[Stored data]
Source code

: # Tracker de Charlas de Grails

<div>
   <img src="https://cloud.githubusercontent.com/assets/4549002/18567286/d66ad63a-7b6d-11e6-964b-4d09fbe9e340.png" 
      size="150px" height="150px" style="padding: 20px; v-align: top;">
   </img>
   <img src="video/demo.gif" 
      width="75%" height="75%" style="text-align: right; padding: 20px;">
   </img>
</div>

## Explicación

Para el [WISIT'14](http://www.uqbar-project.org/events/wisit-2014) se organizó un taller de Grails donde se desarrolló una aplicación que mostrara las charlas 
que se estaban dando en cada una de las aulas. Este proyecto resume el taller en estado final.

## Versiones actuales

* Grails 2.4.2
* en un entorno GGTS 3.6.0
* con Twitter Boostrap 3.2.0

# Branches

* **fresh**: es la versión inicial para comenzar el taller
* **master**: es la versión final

* **Work order**
Return the lines above exactly, keeping every word.

* **Exercise result**
Source code

: # Tracker de Charlas de Grails

<div>
   <img src="https://cloud.githubusercontent.com/assets/4549002/18567286/d66ad63a-7b6d-11e6-964b-4d09fbe9e340.png" 
      size="150px" height="150px" style="padding: 20px; v-align: top;">
   </img>
   <img src="video/demo.gif" 
      width="75%" height="75%" style="text-align: right; padding: 20px;">
   </img>
</div>

## Explicación

Para el [WISIT'14](http://www.uqbar-project.org/events/wisit-2014) se organizó un taller de Grails donde se desarrolló una aplicación que mostrara las charlas 
que se estaban dando en cada una de las aulas. Este proyecto resume el taller en estado final.

## Versiones actuales

* Grails 2.4.2
* en un entorno GGTS 3.6.0
* con Twitter Boostrap 3.2.0

# Branches

* **fresh**: es la versión inicial para comenzar el taller
* **master**: es la versión final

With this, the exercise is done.